He participated in the Global Finals in 2015 and was one of the Cape Town Shakedown Top 6 Finalists. He continues to work with the program conducting guest seminars around Europe. In this article he muses on one of the classic cocktails that defines bartending, as an old hand once said… ‘How to make a Dry Martini? The Way the Customer likes it”.

I can still remember my first experiences with this extraordinary cocktail. It was 12 years ago. I was a real novice bartender and to be honest I didn’t have any experience with classic cocktails and that was one of the reasons I made my decision to go and get trained at a bar school.

So it’s the first day of our class and as a welcome drink we get a ‘Dry Martini’. It was incredibly strong, very dry, herbal and so cold! I still remember my first thoughts and what was happening in my head: "Oh my God, how can anyone drink something like this?" It definitely wasn't my favourite cocktail straight away!

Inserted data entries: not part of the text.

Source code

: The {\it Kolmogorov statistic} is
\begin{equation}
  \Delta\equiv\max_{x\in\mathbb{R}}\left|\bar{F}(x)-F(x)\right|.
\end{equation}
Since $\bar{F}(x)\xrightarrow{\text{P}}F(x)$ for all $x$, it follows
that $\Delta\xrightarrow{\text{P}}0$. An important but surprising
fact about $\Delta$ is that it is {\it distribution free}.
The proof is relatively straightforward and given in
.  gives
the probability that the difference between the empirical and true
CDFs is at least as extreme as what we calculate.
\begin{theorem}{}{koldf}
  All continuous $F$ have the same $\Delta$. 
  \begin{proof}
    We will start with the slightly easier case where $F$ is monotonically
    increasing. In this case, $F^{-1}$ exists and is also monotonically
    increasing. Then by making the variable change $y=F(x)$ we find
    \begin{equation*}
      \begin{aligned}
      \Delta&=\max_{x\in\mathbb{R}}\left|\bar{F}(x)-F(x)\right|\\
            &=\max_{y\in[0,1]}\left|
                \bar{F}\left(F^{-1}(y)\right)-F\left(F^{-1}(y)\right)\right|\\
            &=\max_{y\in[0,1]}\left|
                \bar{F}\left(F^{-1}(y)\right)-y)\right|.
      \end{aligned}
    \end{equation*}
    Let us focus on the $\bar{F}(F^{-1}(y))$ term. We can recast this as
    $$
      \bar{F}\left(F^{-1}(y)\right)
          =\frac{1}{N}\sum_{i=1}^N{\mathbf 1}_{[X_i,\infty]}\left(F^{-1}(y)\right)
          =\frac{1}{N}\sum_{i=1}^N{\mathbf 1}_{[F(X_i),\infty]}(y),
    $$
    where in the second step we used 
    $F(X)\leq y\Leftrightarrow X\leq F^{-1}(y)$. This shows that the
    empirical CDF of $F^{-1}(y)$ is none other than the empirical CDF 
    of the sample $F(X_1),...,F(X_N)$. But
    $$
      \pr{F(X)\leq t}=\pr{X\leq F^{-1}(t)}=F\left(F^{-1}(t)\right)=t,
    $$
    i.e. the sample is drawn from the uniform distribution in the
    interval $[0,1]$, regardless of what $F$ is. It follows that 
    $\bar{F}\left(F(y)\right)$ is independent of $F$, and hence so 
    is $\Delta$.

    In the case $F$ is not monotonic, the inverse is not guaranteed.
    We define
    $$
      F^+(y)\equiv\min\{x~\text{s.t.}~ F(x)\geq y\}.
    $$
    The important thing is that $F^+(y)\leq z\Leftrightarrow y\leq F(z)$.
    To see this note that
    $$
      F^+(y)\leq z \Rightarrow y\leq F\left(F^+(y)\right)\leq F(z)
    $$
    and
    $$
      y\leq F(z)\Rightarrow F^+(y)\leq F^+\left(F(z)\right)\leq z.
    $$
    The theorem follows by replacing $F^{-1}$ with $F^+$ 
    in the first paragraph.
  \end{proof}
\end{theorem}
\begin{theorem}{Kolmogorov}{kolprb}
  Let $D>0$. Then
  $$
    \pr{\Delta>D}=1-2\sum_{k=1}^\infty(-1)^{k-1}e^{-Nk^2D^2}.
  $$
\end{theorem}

As a student of mixology the Dry Martini’s evolution is quite mysterious and no one really knows the cocktails exact origins, but personally I accept the theory that it evolved from the Martinez somewhere between 1882 and 1910 and there are certainly numerous variations of the drink between those years.

One of my favourites is a Martinez version from the ‘Bartenders Manual’ by Harry Johnson. Simply described as a ‘Martini’ using Old Tom Gin, Sweet Vermouth, Orange Curaçao and Gomme syrup, Bookers Bitters and a lemon twist, it’s a recipe worth mastering.

Over time we have seen the Martini evolution as the drink turns progressively drier: starting with 2:1 Gin: Dry Vermouth and Orange Bitters and onto to 3:1 then even bitters disappear until we get to barebones 6:1 ratios and today the overwhelmingly Gin dominant 30-50:1 proportions.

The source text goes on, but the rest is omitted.